Matthew shook his head.

‘Then you’ll have to do, O’Reilly.’

‘Sure thing, bwana,’ Matthew joked, but it fell on stone. ‘So, how is it on the western front?’ he enquired, picking up the threads of their conversation.

Goodfellowe considered the point. ‘Splendid,’ he suggested, but the eyes remained cold and untouched.

‘Bad as that, eh?’

The drowning of Goodfellowe’s teenage son Stevie in a holiday accident seven months earlier had been the cause of genuine sympathy in Westminster.
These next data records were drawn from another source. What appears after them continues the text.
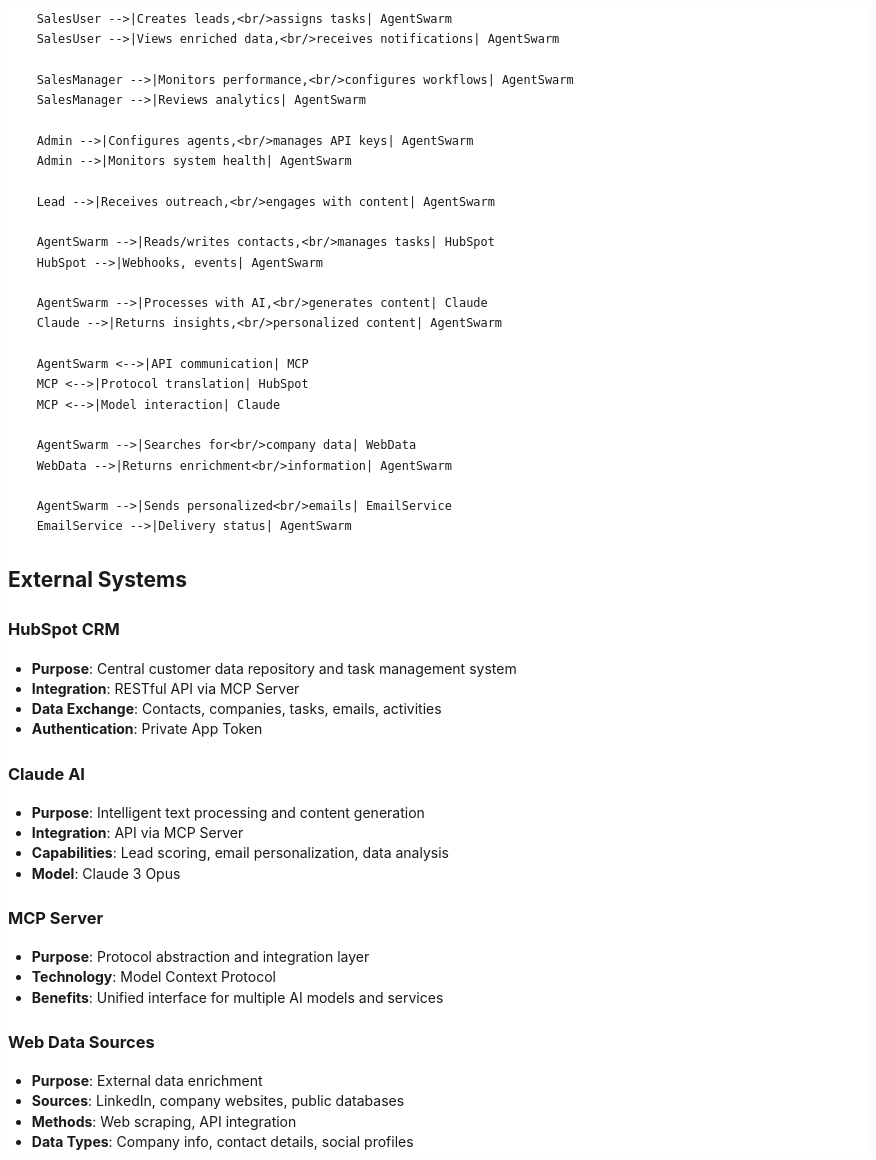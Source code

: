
 ```mermaid
    SalesUser -->|Creates leads,<br/>assigns tasks| AgentSwarm
    SalesUser -->|Views enriched data,<br/>receives notifications| AgentSwarm
    
    SalesManager -->|Monitors performance,<br/>configures workflows| AgentSwarm
    SalesManager -->|Reviews analytics| AgentSwarm
    
    Admin -->|Configures agents,<br/>manages API keys| AgentSwarm
    Admin -->|Monitors system health| AgentSwarm
    
    Lead -->|Receives outreach,<br/>engages with content| AgentSwarm
    
    AgentSwarm -->|Reads/writes contacts,<br/>manages tasks| HubSpot
    HubSpot -->|Webhooks, events| AgentSwarm
    
    AgentSwarm -->|Processes with AI,<br/>generates content| Claude
    Claude -->|Returns insights,<br/>personalized content| AgentSwarm
    
    AgentSwarm <-->|API communication| MCP
    MCP <-->|Protocol translation| HubSpot
    MCP <-->|Model interaction| Claude
    
    AgentSwarm -->|Searches for<br/>company data| WebData
    WebData -->|Returns enrichment<br/>information| AgentSwarm
    
    AgentSwarm -->|Sends personalized<br/>emails| EmailService
    EmailService -->|Delivery status| AgentSwarm
```

## External Systems

### HubSpot CRM
- **Purpose**: Central customer data repository and task management system
- **Integration**: RESTful API via MCP Server
- **Data Exchange**: Contacts, companies, tasks, emails, activities
- **Authentication**: Private App Token

### Claude AI
- **Purpose**: Intelligent text processing and content generation
- **Integration**: API via MCP Server
- **Capabilities**: Lead scoring, email personalization, data analysis
- **Model**: Claude 3 Opus

### MCP Server
- **Purpose**: Protocol abstraction and integration layer
- **Technology**: Model Context Protocol
- **Benefits**: Unified interface for multiple AI models and services

### Web Data Sources
- **Purpose**: External data enrichment
- **Sources**: LinkedIn, company websites, public databases
- **Methods**: Web scraping, API integration
- **Data Types**: Company info, contact details, social profiles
Colleagues could see the loneliness in Goodfellowe’s features; those who knew him better could also detect the flecks of guilt. And it had got no better.

‘How’s the family?’ Matthew enquired quietly.

Matthew had driven Goodfellowe and his wife, Elinor, and their daughter Sam to the church, not just as a close work colleague but also as a friend. He had seen the bewilderment in young Sam’s eyes and noted with concern the vacant, almost detached look in Elinor’s, as though the funeral was merely another tedious official obligation that got in the way of all the private joys she would once again share with Stevie as soon as she returned home. When her longest day was over and at last she had walked back through her front door, past his new jacket that still hung on the rack and the polished boots that still waited for the new school term, she had taken herself to bed and hadn’t appeared for a week. Waiting.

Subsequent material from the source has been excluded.